[Records from a collection]
..........

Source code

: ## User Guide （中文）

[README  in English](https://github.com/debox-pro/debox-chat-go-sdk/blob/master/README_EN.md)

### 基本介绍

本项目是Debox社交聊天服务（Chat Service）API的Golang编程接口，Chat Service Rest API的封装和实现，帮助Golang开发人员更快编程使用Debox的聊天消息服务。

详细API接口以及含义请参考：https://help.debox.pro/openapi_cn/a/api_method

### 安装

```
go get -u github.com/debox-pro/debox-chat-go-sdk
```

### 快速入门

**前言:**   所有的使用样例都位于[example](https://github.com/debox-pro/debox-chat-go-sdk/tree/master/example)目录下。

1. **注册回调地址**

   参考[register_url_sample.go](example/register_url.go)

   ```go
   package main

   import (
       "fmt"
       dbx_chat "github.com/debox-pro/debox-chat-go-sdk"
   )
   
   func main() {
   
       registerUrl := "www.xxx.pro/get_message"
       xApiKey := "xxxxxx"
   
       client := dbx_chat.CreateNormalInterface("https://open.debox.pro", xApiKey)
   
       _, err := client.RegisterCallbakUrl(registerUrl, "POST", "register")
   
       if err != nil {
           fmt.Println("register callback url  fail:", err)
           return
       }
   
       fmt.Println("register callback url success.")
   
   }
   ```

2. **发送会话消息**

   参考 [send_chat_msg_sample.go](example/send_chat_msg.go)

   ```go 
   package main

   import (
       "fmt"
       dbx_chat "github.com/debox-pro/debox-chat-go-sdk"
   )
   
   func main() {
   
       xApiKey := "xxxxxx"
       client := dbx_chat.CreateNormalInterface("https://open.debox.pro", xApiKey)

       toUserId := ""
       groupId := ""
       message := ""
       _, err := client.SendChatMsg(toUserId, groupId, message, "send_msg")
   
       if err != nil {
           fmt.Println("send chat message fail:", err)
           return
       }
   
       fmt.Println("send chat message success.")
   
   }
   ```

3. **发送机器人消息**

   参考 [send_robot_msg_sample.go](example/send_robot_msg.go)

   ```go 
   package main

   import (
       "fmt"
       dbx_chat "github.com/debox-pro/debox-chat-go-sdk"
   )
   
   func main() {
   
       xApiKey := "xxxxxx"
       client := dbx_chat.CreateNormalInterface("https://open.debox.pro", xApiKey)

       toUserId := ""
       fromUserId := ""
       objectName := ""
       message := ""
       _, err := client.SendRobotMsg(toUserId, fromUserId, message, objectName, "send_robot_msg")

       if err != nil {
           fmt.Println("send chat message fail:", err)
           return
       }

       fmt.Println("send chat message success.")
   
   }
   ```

..........

WORK TO BE COMPLETED. Exactly reproduce every record.

EXERCISE ANSWER.
Source code

: ## User Guide （中文）

[README  in English](https://github.com/debox-pro/debox-chat-go-sdk/blob/master/README_EN.md)

### 基本介绍

本项目是Debox社交聊天服务（Chat Service）API的Golang编程接口，Chat Service Rest API的封装和实现，帮助Golang开发人员更快编程使用Debox的聊天消息服务。

详细API接口以及含义请参考：https://help.debox.pro/openapi_cn/a/api_method

### 安装

```
go get -u github.com/debox-pro/debox-chat-go-sdk
```

### 快速入门

**前言:**   所有的使用样例都位于[example](https://github.com/debox-pro/debox-chat-go-sdk/tree/master/example)目录下。

1. **注册回调地址**

   参考[register_url_sample.go](example/register_url.go)

   ```go
   package main

   import (
       "fmt"
       dbx_chat "github.com/debox-pro/debox-chat-go-sdk"
   )
   
   func main() {
   
       registerUrl := "www.xxx.pro/get_message"
       xApiKey := "xxxxxx"
   
       client := dbx_chat.CreateNormalInterface("https://open.debox.pro", xApiKey)
   
       _, err := client.RegisterCallbakUrl(registerUrl, "POST", "register")
   
       if err != nil {
           fmt.Println("register callback url  fail:", err)
           return
       }
   
       fmt.Println("register callback url success.")
   
   }
   ```

2. **发送会话消息**

   参考 [send_chat_msg_sample.go](example/send_chat_msg.go)

   ```go 
   package main

   import (
       "fmt"
       dbx_chat "github.com/debox-pro/debox-chat-go-sdk"
   )
   
   func main() {
   
       xApiKey := "xxxxxx"
       client := dbx_chat.CreateNormalInterface("https://open.debox.pro", xApiKey)

       toUserId := ""
       groupId := ""
       message := ""
       _, err := client.SendChatMsg(toUserId, groupId, message, "send_msg")
   
       if err != nil {
           fmt.Println("send chat message fail:", err)
           return
       }
   
       fmt.Println("send chat message success.")
   
   }
   ```

3. **发送机器人消息**

   参考 [send_robot_msg_sample.go](example/send_robot_msg.go)

   ```go 
   package main

   import (
       "fmt"
       dbx_chat "github.com/debox-pro/debox-chat-go-sdk"
   )
   
   func main() {
   
       xApiKey := "xxxxxx"
       client := dbx_chat.CreateNormalInterface("https://open.debox.pro", xApiKey)

       toUserId := ""
       fromUserId := ""
       objectName := ""
       message := ""
       _, err := client.SendRobotMsg(toUserId, fromUserId, message, objectName, "send_robot_msg")

       if err != nil {
           fmt.Println("send chat message fail:", err)
           return
       }

       fmt.Println("send chat message success.")
   
   }
   ```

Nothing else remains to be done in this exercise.